Mathematical Knowledge Management is an innovative field in the intersection of mathematics and computer science. Its development is driven on the one hand by the new technological possibilities which computer science, the internet, and intelligent knowledge processing offer, and on the other hand by the need for new techniques for managing the rapidly growing volume of mathematical knowledge.

The conference is concerned with all aspects of mathematical knowledge management. A (non-exclusive) list of important areas of current interest includes:

- Representation of mathematical knowledge
- Repositories of formalized mathematics
- Diagrammatic representations
- Mathematical search and retrieval
- Deduction systems
Mathassistants, tutoring and assessment systems- Mathematical OCR
- Inference of semantics for semi-formalized mathematics
- Digital libraries
- Authoring languages and tools
- MathML, OpenMath, and other mathematical content standards
- Web presentation of mathematics
- Data mining, discovery, theory exploration
- Computer Algebra Systems
- Collaboration tools for mathematics
What has molecular informatics to do with this? More than it appears. Chemistry overlaps considerably with chemistry and here formal systems are important. It should be possible to explore the formal representation of thermodynamics or material properties in semantic form (though I may find that my use of “semantics” is imprecise or even “wrong”). Repositories are an obviously exciting area – can we find mathematical objects either by form or by metadata? OCR is important for all content-rich disciplines – see below. Inference and semantics are becoming increasingly important in the emerging web. And so I tick about half the topics above – not in mathematical detail, of course, but in the general approach to the problems.

As an example, what objects contain enough structure and canonicalized content that they act as their own discovery metadata? Most objects need a human or a lookup-table to add the metadata for their web discovery. For example you need to know the names of humans – you cannot work these out by looking at them. But in chemistry we can describe a molecule by its InChI – a canonical representation of the connection table (which is not easily human-interpretable). This is both its content and its discovery metadata. You can search Google for molecules though InChIs will find instances of molecules on the web. I wondered what other objects could be identified just by their textual content. Perhaps a poem (although it won’t tell you who wrote it). I started typing lists of numbers into Google and suddenly found I was getting hits on Neil Sloane’s Encyclopedia.

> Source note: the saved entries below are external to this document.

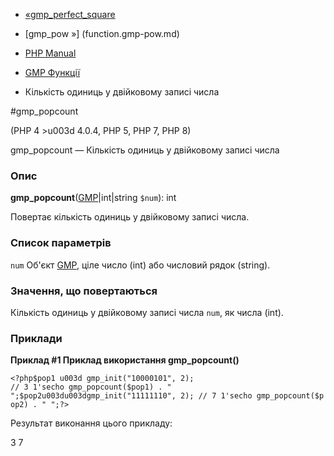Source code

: - [«gmp_perfect_square](function.gmp-perfect-square.md)
- [gmp_pow »] (function.gmp-pow.md)

- [PHP Manual](index.md)
- [GMP Функції](ref.gmp.md)
- Кількість одиниць у двійковому записі числа

#gmp_popcount

(PHP 4 \>u003d 4.0.4, PHP 5, PHP 7, PHP 8)

gmp_popcount — Кількість одиниць у двійковому записі числа

### Опис

**gmp_popcount**([GMP](class.gmp.md)\|int\|string `$num`): int

Повертає кількість одиниць у двійковому записі числа.

### Список параметрів

`num`
Об'єкт [GMP](class.gmp.md), ціле число (int) або числовий рядок
(string).

### Значення, що повертаються

Кількість одиниць у двійковому записі числа `num`, як числа (int).

### Приклади

**Приклад #1 Приклад використання **gmp_popcount()****

`<?php$pop1 u003d gmp_init("10000101", 2); // 3 1'secho gmp_popcount($pop1) . "
";$pop2u003du003dgmp_init("11111110", 2); // 7 1'secho gmp_popcount($pop2) . "
";?> `

Результат виконання цього прикладу:

3
7
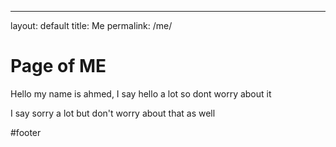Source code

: ---
layout: default
title: Me
permalink: /me/

# Page of ME

Hello my name is ahmed, I say hello a lot so dont worry about it 

I say sorry a lot but don't worry about that as well 

#footer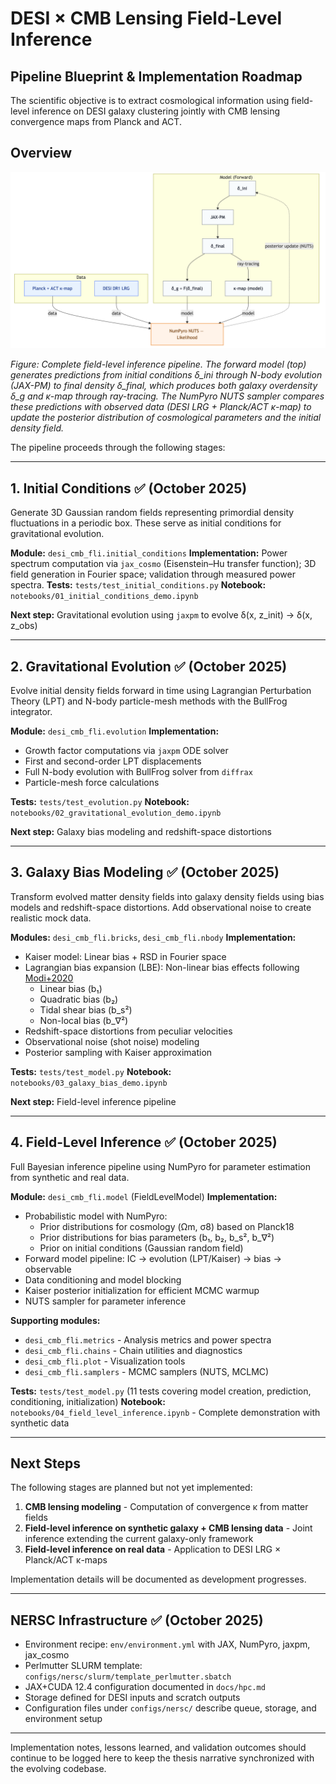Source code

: # DESI × CMB Lensing Field-Level Inference
## Pipeline Blueprint & Implementation Roadmap

The scientific objective is to extract cosmological information using field-level inference on DESI galaxy clustering jointly with CMB lensing convergence maps from Planck and ACT.

## Overview

![Field-Level Inference Architecture](figures/fli_architecture.png)

*Figure: Complete field-level inference pipeline. The forward model (top) generates predictions from initial conditions δ_ini through N-body evolution (JAX-PM) to final density δ_final, which produces both galaxy overdensity δ_g and κ-map through ray-tracing. The NumPyro NUTS sampler compares these predictions with observed data (DESI LRG + Planck/ACT κ-map) to update the posterior distribution of cosmological parameters and the initial density field.*

The pipeline proceeds through the following stages:

---

## 1. Initial Conditions ✅ (October 2025)

Generate 3D Gaussian random fields representing primordial density fluctuations in a periodic box. These serve as initial conditions for gravitational evolution.

**Module:** `desi_cmb_fli.initial_conditions`
**Implementation:** Power spectrum computation via `jax_cosmo` (Eisenstein–Hu transfer function); 3D field generation in Fourier space; validation through measured power spectra.
**Tests:** `tests/test_initial_conditions.py`
**Notebook:** `notebooks/01_initial_conditions_demo.ipynb`

**Next step:** Gravitational evolution using `jaxpm` to evolve δ(x, z_init) → δ(x, z_obs)

---

## 2. Gravitational Evolution ✅ (October 2025)

Evolve initial density fields forward in time using Lagrangian Perturbation Theory (LPT) and N-body particle-mesh methods with the BullFrog integrator.

**Module:** `desi_cmb_fli.evolution`
**Implementation:**
- Growth factor computations via `jaxpm` ODE solver
- First and second-order LPT displacements
- Full N-body evolution with BullFrog solver from `diffrax`
- Particle-mesh force calculations

**Tests:** `tests/test_evolution.py`
**Notebook:** `notebooks/02_gravitational_evolution_demo.ipynb`

**Next step:** Galaxy bias modeling and redshift-space distortions

---

## 3. Galaxy Bias Modeling ✅ (October 2025)

Transform evolved matter density fields into galaxy density fields using bias models and redshift-space distortions. Add observational noise to create realistic mock data.

**Modules:** `desi_cmb_fli.bricks`, `desi_cmb_fli.nbody`
**Implementation:**
- Kaiser model: Linear bias + RSD in Fourier space
- Lagrangian bias expansion (LBE): Non-linear bias effects following [Modi+2020](http://arxiv.org/abs/1910.07097)
  - Linear bias (b₁)
  - Quadratic bias (b₂)
  - Tidal shear bias (b_s²)
  - Non-local bias (b_∇²)
- Redshift-space distortions from peculiar velocities
- Observational noise (shot noise) modeling
- Posterior sampling with Kaiser approximation

**Tests:** `tests/test_model.py`
**Notebook:** `notebooks/03_galaxy_bias_demo.ipynb`

**Next step:** Field-level inference pipeline

---

## 4. Field-Level Inference ✅ (October 2025)

Full Bayesian inference pipeline using NumPyro for parameter estimation from synthetic and real data.

**Module:** `desi_cmb_fli.model` (FieldLevelModel)
**Implementation:**
- Probabilistic model with NumPyro:
  - Prior distributions for cosmology (Ωm, σ8) based on Planck18
  - Prior distributions for bias parameters (b₁, b₂, b_s², b_∇²)
  - Prior on initial conditions (Gaussian random field)
- Forward model pipeline: IC → evolution (LPT/Kaiser) → bias → observable
- Data conditioning and model blocking
- Kaiser posterior initialization for efficient MCMC warmup
- NUTS sampler for parameter inference

**Supporting modules:**
- `desi_cmb_fli.metrics` - Analysis metrics and power spectra
- `desi_cmb_fli.chains` - Chain utilities and diagnostics
- `desi_cmb_fli.plot` - Visualization tools
- `desi_cmb_fli.samplers` - MCMC samplers (NUTS, MCLMC)

**Tests:** `tests/test_model.py` (11 tests covering model creation, prediction, conditioning, initialization)
**Notebook:** `notebooks/04_field_level_inference.ipynb` - Complete demonstration with synthetic data

---

## Next Steps

The following stages are planned but not yet implemented:

1. **CMB lensing modeling** - Computation of convergence κ from matter fields
2. **Field-level inference on synthetic galaxy + CMB lensing data** - Joint inference extending the current galaxy-only framework
3. **Field-level inference on real data** - Application to DESI LRG × Planck/ACT κ-maps

Implementation details will be documented as development progresses.

---

## NERSC Infrastructure ✅ (October 2025)

- Environment recipe: `env/environment.yml` with JAX, NumPyro, jaxpm, jax_cosmo
- Perlmutter SLURM template: `configs/nersc/slurm/template_perlmutter.sbatch`
- JAX+CUDA 12.4 configuration documented in `docs/hpc.md`
- Storage defined for DESI inputs and scratch outputs
- Configuration files under `configs/nersc/` describe queue, storage, and environment setup

---

Implementation notes, lessons learned, and validation outcomes should continue to be logged here to keep the thesis narrative synchronized with the evolving codebase.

In this a sequence can be identified by its content – search Google for “1,3,6,10,15” and you get A000217 in The On-Line Encyclopedia of Integer Sequences. I had a chat with a well known computer scientists ex-mathematician at WWW2007 and he bet that I couldn’t tell me the next term in a sequence within 5 minutes. I bet him the drinks that I could. So as we had wireless in the bar I searched Google and immediately found the answer – he was astounded – and bought the drinks.

So many of the problems are generic between domains. Searching for MKM2007 I found this paper on how to extract mathematics from PDF (Retro-enhancement of Recent Mathematical Literature). It’s better than recreating cows from hamburgers as they have some access to source – but there are similarities to what we are trying to recover from PDF.

I shall use the tag mkm2007 for this and subsequent posts (in which I’ll explore things like the different between top-down and bottom up management systems.) No one has yet used it but maybe someone will find it – let’s see.